I’m still very new to posting to a blog. I’m going to start with why I think I do this work, why I love education advocacy work.
I grew up poor; my mom was a single mom of 4 kids who worked for the telephone company. She valued education and encouraged us to succeed. In spite of this, I lost a brother to drugs and another brother for 20 years to alcohol (sober 15 years now).
We lived in a working class neighborhood where most people worked at the Armour meat packing plant. I went to high school knowing I would go to college. I took college prep classes and I had pretty good grades, good enough to get into a state college.
I vividly remember talking to my school counselor about going to college. I remember she was cute, blond, perky and that I only met with her once in the course of four years. The reason I remember her is because she discouraged me from going to a four year college. I never understood why. I can only guess it was because I was poor and my mom was a single parent, and my brothers were in trouble a lot. She wouldn’t help me get the applications for college; she wouldn’t help me figure out how to apply to college. I had no clue. No-one, literally no-one I knew had gone to college. Through sheer will I figured out how to get an application and I got in, went to college, worked at Microsoft, had children and became an advocate for education.

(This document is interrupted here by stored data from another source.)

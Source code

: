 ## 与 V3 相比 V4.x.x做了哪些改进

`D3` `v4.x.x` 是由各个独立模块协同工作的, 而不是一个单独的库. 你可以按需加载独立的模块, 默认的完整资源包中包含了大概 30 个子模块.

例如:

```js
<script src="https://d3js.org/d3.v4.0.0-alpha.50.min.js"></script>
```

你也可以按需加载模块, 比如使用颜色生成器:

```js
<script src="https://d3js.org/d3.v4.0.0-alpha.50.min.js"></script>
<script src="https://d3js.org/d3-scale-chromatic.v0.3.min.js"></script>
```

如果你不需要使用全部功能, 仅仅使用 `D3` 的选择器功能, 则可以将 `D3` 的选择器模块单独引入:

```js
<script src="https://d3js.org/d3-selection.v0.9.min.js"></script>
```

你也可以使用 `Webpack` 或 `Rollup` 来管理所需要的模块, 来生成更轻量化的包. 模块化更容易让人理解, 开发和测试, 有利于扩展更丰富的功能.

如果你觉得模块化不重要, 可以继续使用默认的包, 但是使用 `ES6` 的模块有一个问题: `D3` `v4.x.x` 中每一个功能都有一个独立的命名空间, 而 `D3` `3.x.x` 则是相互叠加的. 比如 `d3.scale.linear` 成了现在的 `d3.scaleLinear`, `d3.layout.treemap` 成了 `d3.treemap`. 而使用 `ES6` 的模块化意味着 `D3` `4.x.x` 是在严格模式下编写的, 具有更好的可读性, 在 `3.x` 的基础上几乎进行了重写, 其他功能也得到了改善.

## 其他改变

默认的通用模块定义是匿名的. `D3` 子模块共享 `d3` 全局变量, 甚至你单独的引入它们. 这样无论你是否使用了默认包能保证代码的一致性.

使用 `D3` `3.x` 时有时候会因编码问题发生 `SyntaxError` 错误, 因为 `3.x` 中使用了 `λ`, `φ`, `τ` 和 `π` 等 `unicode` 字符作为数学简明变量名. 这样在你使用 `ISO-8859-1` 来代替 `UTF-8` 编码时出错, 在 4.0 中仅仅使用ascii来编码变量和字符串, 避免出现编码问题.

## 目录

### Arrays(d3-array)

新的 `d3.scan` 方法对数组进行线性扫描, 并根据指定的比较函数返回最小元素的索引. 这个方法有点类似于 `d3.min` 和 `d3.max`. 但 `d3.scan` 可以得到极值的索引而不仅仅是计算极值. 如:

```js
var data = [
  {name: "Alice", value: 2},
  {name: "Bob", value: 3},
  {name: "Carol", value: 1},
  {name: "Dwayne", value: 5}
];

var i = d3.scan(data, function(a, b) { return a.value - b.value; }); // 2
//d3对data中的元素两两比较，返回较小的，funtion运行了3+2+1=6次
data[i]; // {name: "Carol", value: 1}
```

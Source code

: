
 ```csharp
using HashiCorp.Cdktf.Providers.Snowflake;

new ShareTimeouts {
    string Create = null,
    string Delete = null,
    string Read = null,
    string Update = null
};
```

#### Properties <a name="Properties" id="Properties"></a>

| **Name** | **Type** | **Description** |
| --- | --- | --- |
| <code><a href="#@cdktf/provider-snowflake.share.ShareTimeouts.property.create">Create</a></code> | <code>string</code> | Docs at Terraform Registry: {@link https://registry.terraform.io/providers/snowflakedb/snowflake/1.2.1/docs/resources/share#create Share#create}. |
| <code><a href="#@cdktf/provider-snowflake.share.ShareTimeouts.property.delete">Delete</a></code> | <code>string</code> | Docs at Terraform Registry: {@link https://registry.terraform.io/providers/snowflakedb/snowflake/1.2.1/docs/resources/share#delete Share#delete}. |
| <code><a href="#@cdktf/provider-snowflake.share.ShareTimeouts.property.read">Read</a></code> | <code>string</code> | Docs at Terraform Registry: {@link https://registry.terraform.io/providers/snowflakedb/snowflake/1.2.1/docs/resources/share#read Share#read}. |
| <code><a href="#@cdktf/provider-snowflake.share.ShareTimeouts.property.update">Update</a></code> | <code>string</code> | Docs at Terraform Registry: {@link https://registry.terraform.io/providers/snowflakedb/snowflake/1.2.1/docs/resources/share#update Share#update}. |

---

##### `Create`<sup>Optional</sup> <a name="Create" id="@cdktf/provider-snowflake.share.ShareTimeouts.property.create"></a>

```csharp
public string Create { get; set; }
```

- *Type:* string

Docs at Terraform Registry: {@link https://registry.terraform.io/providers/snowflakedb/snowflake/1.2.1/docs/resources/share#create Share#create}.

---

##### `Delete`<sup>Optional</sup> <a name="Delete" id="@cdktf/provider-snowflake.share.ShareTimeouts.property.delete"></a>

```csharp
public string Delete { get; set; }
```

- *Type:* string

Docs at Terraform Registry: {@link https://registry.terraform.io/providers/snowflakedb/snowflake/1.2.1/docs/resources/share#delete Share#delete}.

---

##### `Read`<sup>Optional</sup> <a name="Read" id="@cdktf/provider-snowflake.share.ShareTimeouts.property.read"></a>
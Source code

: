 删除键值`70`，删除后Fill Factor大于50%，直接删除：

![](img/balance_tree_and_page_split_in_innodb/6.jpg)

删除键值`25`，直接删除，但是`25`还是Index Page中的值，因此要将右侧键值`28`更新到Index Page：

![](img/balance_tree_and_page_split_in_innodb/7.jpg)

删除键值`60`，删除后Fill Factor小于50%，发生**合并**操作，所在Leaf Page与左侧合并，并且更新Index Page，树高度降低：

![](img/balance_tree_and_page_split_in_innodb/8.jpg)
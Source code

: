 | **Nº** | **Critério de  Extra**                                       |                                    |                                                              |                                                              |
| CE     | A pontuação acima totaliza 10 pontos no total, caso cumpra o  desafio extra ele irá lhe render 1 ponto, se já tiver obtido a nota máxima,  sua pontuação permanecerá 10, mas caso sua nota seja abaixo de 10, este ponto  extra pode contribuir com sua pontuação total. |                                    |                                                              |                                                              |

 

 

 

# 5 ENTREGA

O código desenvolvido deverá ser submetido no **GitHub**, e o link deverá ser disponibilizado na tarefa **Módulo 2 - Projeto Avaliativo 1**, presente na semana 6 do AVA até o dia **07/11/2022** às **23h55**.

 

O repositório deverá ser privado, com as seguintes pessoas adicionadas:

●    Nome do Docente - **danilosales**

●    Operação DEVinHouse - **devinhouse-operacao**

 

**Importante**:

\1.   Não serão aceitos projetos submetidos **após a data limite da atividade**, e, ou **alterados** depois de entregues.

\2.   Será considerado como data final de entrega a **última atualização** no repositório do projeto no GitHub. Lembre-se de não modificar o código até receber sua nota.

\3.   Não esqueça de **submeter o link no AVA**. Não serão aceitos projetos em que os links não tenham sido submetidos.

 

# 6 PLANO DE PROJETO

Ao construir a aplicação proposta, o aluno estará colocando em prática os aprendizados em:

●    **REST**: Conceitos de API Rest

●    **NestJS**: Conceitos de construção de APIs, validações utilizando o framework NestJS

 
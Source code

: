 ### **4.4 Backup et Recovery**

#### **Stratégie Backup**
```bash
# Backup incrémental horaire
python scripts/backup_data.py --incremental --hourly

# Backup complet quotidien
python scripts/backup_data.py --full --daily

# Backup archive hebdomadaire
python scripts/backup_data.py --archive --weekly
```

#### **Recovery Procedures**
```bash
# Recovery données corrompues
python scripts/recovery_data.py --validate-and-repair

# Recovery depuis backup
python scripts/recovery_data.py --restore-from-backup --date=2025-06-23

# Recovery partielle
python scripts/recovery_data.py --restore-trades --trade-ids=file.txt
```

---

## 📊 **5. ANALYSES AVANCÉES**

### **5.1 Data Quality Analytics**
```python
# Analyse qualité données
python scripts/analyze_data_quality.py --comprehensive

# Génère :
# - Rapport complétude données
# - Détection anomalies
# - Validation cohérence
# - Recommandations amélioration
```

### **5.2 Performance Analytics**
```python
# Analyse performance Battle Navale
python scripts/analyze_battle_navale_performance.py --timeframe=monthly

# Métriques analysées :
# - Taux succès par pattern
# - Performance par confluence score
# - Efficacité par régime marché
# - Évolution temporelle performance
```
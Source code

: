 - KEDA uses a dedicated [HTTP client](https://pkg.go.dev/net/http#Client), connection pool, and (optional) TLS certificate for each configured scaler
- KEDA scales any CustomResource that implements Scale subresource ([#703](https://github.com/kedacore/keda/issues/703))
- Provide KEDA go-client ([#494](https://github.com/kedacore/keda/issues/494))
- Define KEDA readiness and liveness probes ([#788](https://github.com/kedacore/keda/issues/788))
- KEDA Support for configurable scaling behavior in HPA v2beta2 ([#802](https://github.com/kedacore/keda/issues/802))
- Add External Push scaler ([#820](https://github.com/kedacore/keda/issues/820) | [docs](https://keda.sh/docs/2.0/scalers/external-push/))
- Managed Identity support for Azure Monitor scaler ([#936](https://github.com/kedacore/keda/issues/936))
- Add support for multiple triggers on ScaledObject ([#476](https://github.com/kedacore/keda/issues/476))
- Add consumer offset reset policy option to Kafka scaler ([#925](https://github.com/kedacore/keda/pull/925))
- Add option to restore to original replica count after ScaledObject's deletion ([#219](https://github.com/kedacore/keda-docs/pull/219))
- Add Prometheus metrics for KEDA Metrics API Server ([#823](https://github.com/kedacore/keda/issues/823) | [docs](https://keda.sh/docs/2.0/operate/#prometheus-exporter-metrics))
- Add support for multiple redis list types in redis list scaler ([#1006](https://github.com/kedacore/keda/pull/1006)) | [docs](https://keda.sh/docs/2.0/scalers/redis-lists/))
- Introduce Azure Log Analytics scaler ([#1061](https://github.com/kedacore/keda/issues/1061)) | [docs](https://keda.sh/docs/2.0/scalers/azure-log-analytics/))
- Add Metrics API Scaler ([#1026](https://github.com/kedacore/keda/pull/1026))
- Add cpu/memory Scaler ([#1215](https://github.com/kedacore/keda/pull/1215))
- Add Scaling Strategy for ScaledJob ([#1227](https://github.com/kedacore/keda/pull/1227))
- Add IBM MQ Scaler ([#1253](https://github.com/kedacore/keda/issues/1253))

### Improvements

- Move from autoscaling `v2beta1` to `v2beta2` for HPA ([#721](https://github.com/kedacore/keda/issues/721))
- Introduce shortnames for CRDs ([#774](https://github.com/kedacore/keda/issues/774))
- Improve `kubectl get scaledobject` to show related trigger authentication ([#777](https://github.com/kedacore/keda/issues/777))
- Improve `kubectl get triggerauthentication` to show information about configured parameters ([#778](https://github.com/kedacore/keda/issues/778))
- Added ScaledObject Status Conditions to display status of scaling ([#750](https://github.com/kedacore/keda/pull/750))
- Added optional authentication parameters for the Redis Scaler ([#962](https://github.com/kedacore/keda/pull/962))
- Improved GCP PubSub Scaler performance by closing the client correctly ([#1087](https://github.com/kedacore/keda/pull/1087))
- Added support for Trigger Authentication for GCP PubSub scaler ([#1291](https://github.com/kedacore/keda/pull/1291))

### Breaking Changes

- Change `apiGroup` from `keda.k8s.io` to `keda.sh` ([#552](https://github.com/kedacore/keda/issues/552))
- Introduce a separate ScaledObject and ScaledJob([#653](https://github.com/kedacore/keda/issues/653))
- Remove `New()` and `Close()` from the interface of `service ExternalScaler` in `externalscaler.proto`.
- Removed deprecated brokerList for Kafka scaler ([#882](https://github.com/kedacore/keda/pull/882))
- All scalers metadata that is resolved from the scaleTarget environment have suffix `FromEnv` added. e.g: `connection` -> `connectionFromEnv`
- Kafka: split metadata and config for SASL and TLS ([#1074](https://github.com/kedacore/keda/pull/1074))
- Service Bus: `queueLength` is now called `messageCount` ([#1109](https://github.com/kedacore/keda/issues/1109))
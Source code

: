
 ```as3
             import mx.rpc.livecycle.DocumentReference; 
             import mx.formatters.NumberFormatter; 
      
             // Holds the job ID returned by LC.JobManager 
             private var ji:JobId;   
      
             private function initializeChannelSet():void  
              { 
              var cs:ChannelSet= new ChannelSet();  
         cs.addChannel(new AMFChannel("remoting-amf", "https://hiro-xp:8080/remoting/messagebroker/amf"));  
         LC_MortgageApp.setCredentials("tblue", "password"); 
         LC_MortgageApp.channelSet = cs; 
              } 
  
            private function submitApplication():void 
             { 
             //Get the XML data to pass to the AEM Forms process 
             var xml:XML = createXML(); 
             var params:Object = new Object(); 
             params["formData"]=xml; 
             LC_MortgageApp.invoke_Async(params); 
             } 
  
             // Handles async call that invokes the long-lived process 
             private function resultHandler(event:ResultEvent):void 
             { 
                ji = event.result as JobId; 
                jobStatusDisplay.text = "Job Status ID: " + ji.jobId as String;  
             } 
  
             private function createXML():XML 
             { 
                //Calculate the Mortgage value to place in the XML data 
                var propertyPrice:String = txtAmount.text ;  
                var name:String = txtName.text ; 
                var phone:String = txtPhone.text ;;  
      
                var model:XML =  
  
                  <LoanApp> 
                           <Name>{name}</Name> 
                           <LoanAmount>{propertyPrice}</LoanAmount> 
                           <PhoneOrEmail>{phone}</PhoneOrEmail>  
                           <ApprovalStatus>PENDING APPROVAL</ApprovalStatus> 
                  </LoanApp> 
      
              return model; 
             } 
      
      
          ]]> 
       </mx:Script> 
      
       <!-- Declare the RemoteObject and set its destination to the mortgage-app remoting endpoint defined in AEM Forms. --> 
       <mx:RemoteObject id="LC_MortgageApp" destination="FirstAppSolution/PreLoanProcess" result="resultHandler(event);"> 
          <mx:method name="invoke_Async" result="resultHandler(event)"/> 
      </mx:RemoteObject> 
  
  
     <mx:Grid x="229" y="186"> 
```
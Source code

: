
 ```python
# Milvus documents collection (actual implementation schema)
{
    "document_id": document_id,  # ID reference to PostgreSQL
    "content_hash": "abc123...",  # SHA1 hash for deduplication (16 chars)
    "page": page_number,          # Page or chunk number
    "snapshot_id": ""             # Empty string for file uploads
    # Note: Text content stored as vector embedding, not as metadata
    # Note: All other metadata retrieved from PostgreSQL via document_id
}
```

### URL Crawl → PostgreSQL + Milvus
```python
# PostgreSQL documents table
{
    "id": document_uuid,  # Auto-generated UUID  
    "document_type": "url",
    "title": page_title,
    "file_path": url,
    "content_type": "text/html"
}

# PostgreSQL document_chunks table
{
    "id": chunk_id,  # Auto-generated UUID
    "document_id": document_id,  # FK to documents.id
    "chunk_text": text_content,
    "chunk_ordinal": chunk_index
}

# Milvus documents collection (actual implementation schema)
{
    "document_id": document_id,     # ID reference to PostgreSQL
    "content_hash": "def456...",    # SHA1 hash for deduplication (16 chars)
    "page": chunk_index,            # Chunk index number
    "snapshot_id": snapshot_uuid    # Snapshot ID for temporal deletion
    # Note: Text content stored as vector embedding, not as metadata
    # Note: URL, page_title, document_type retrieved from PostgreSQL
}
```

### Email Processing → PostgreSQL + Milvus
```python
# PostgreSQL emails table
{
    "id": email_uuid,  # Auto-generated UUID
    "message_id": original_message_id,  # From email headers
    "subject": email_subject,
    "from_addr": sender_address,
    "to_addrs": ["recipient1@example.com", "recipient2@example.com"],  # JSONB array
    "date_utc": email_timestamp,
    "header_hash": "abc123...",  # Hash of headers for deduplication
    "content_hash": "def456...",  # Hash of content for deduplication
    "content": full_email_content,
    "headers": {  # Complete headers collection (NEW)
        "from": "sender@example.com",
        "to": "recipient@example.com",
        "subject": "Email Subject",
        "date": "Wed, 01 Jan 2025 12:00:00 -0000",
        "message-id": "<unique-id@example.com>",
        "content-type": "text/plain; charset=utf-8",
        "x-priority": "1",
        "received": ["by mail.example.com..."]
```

I do this work because it shouldn’t be so difficult for children, who want to learn, to get a good education. I want higher graduation requirements because I know most students need the guidance and the push to get what they really need. If we don’t have the structure, too many children are discouraged, like me, from trying. And, if they didn’t have the parental support, or didn’t have the intense drive, they would just stop trying and never get the education they deserve.
On Wednesday, I saw parents from all across the state come to Olympia to say “our kids need more.” They need a six hour class day in order to just keep pace with 21st century demands, they need quality teachers to make sure that they learn a years worth of material in every year, and they need higher graduation requirements to prepare our kids for a 21st century life. HB 1410 and SB 5444 resonate with parents and the community. The world has changed. Our children need more time in the classroom and more higher level classes, and they need quality teachers to deliver them.
These bills deliver a 21st century education our communities want and our children need.